Perhaps the most surprising thing about this venture is that it means Sam will be parting ways with his other businesses, Porterhouse Productions and Tent Venue. They are the organizations behind Paella in the Park, the Traverse City Microbrew and Music Festival, events at Flintfields and several other events in the region and other locations. The business assets include large event tents, sound and light equipment, stages, tables, chairs and business contacts, clients, and associated festival and in-house brands. While he’s looking forward to being around family and friends more often, Sam admits he will miss parts of his former businesses and lifestyle. “The transition won’t be easy,” he says. “It’s a big life change.”

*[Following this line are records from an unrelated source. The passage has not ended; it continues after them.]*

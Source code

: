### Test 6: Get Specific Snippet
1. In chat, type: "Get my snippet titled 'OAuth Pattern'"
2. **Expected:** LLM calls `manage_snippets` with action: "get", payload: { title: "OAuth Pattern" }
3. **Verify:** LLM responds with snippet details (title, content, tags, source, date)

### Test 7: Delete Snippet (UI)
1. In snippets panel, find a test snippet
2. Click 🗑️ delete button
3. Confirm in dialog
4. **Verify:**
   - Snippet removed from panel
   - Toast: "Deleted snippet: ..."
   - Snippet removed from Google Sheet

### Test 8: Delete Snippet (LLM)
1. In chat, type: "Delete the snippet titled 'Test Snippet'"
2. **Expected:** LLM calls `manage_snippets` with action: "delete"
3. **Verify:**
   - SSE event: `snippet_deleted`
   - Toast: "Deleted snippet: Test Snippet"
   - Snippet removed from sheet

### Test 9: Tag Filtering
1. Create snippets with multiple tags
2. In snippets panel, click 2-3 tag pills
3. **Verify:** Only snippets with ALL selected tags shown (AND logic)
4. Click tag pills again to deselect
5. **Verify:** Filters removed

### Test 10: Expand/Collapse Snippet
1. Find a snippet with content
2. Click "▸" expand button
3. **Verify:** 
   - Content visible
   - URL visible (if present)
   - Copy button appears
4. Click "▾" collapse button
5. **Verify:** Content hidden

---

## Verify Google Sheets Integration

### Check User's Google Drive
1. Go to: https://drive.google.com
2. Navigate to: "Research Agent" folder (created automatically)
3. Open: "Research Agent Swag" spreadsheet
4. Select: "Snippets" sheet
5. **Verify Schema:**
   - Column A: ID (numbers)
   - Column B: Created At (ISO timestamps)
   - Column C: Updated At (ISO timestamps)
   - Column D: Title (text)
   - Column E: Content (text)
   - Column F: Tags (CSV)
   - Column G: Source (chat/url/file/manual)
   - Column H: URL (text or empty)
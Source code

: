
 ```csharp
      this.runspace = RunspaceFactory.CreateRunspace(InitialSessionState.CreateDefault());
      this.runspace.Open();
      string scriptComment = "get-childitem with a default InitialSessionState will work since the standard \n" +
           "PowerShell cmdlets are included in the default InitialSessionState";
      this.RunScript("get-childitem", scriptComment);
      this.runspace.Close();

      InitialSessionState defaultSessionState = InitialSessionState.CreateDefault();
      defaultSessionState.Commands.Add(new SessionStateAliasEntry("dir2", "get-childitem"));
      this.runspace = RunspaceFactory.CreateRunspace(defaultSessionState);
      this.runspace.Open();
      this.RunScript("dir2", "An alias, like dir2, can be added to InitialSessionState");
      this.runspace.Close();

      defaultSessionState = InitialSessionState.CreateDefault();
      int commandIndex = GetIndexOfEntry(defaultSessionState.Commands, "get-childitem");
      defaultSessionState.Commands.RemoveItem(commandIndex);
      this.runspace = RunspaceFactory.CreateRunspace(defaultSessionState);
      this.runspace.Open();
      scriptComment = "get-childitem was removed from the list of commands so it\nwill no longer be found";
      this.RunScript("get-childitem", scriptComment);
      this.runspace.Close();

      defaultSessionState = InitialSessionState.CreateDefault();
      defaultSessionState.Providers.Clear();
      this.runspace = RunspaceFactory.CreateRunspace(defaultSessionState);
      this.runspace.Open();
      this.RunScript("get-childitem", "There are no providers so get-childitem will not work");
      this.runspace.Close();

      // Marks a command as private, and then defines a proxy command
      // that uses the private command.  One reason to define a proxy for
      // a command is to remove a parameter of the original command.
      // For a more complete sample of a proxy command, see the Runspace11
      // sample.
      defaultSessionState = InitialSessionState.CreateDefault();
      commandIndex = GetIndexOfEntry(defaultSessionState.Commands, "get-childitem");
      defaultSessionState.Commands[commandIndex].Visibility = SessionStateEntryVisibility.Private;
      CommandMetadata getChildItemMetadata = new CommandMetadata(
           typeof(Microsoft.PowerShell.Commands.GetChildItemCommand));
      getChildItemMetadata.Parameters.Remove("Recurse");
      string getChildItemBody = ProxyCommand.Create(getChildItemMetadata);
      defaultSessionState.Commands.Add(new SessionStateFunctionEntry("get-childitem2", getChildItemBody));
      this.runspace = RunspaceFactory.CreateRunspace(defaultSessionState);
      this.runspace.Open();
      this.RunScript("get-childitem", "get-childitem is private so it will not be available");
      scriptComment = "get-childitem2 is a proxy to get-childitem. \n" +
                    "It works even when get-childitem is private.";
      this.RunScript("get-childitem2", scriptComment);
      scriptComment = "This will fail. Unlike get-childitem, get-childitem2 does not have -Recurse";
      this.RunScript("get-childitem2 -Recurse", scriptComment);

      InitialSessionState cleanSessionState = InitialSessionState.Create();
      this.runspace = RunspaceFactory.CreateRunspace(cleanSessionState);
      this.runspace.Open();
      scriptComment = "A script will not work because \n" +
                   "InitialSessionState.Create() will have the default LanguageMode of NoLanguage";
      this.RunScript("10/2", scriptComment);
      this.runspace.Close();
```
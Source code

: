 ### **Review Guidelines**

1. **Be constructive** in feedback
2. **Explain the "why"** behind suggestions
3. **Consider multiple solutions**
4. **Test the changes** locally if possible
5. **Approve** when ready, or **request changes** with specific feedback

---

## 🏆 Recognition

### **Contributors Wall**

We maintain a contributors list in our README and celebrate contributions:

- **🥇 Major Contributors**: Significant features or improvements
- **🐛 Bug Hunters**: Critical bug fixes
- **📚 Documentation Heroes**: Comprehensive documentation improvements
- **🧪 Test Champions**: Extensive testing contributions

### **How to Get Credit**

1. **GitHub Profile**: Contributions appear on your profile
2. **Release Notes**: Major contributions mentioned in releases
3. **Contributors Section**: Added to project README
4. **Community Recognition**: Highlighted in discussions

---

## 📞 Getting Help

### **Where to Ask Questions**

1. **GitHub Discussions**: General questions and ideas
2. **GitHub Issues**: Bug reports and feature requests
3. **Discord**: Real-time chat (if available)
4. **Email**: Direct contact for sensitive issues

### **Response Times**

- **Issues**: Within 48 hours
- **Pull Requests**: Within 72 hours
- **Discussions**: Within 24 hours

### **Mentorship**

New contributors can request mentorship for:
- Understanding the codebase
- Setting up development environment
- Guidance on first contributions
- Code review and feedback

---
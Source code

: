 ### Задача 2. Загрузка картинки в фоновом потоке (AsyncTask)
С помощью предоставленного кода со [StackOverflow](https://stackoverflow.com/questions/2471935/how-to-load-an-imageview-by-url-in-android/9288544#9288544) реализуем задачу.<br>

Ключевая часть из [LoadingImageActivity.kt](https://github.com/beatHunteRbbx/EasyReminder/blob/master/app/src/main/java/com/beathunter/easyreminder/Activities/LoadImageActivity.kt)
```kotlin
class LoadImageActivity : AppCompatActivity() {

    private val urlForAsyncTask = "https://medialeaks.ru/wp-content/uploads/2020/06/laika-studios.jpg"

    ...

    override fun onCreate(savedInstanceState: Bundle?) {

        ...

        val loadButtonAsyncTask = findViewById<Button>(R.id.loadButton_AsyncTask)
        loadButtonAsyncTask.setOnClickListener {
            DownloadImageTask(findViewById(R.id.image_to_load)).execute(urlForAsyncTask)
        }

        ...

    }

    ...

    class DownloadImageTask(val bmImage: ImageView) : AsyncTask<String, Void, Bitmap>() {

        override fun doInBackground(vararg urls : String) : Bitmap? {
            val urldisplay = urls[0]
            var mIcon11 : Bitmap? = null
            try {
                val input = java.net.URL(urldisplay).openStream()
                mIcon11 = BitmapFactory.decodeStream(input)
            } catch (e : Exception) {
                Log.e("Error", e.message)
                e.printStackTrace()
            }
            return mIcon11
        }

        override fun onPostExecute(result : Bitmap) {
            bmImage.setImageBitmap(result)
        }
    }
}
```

He’s keeping his hands in the presentation business. To start with, they are kicking off the new venture by hosting Billy Strings on Saturday, November 25. The music, plus food and drinks, will take place under a heated outdoor tent at Mt. Mancelona. Tickets are $25 and are on sale now at MyNorthTickets.com.
Then it’s on to the future, whatever it may hold. “We want to set some goals. Maybe next summer we’ll host some events,” Sam says. Then he starts to list some of Mt. Mancelona’s assets: “It’s got the third-oldest T-Bar in the world, and it works. It’s got the best artesian aquifer, the best ski glades and the lodge is a museum of history.”
Sam says their overall vision is to create a nerve center for four-season activities and to create the means for it to not only become self-sustaining but community-sustaining. “We have to have the capital and funding to drive a good plan. This winter is about bringing people together to create the plans. We want to walk with the community, one step at a time. It feels really good.”